(Saved entries)
----

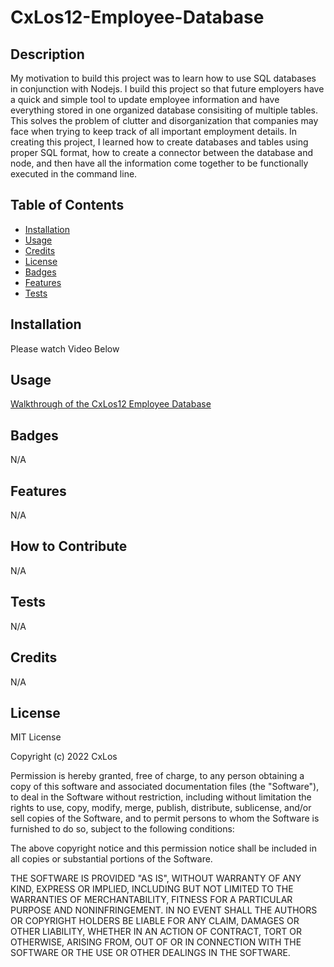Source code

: # CxLos12-Employee-Database

## Description

My motivation to build this project was to learn how to use SQL databases in conjunction with Nodejs. I build this project so that future employers have a quick and simple tool to update employee information and have everything stored in one organized database consisiting of multiple tables. This solves the problem of clutter and disorganization that companies may face when trying to keep track of all important employment details. In creating this project, I learned how to create databases and tables using proper SQL format, how to create a connector between the database and node, and then have all the information come together to be functionally executed in the command line.

## Table of Contents 

- [Installation](#installation)
- [Usage](#usage)
- [Credits](#credits)
- [License](#license)
- [Badges](#badges)
- [Features](#features)
- [Tests](#tests)


## Installation

Please watch Video Below

## Usage

[Walkthrough of the CxLos12 Employee Database](https://drive.google.com/file/d/1FSNLIWReYh-pchztRlnFXi89JxNimuiD/view)

## Badges

N/A

## Features

N/A

## How to Contribute

N/A

## Tests

N/A

## Credits

N/A

## License

MIT License

Copyright (c) 2022 CxLos

Permission is hereby granted, free of charge, to any person obtaining a copy
of this software and associated documentation files (the "Software"), to deal
in the Software without restriction, including without limitation the rights
to use, copy, modify, merge, publish, distribute, sublicense, and/or sell
copies of the Software, and to permit persons to whom the Software is
furnished to do so, subject to the following conditions:

The above copyright notice and this permission notice shall be included in all
copies or substantial portions of the Software.

THE SOFTWARE IS PROVIDED "AS IS", WITHOUT WARRANTY OF ANY KIND, EXPRESS OR
IMPLIED, INCLUDING BUT NOT LIMITED TO THE WARRANTIES OF MERCHANTABILITY,
FITNESS FOR A PARTICULAR PURPOSE AND NONINFRINGEMENT. IN NO EVENT SHALL THE
AUTHORS OR COPYRIGHT HOLDERS BE LIABLE FOR ANY CLAIM, DAMAGES OR OTHER
LIABILITY, WHETHER IN AN ACTION OF CONTRACT, TORT OR OTHERWISE, ARISING FROM,
OUT OF OR IN CONNECTION WITH THE SOFTWARE OR THE USE OR OTHER DEALINGS IN THE
SOFTWARE.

----

• PROBLEM: Your answer is the line containing "furnished to do" plus every line after it through the end of the entries, given again exactly and alone.

• RESPONSE BELOW:
furnished to do so, subject to the following conditions:

The above copyright notice and this permission notice shall be included in all
copies or substantial portions of the Software.

THE SOFTWARE IS PROVIDED "AS IS", WITHOUT WARRANTY OF ANY KIND, EXPRESS OR
IMPLIED, INCLUDING BUT NOT LIMITED TO THE WARRANTIES OF MERCHANTABILITY,
FITNESS FOR A PARTICULAR PURPOSE AND NONINFRINGEMENT. IN NO EVENT SHALL THE
AUTHORS OR COPYRIGHT HOLDERS BE LIABLE FOR ANY CLAIM, DAMAGES OR OTHER
LIABILITY, WHETHER IN AN ACTION OF CONTRACT, TORT OR OTHERWISE, ARISING FROM,
OUT OF OR IN CONNECTION WITH THE SOFTWARE OR THE USE OR OTHER DEALINGS IN THE
SOFTWARE.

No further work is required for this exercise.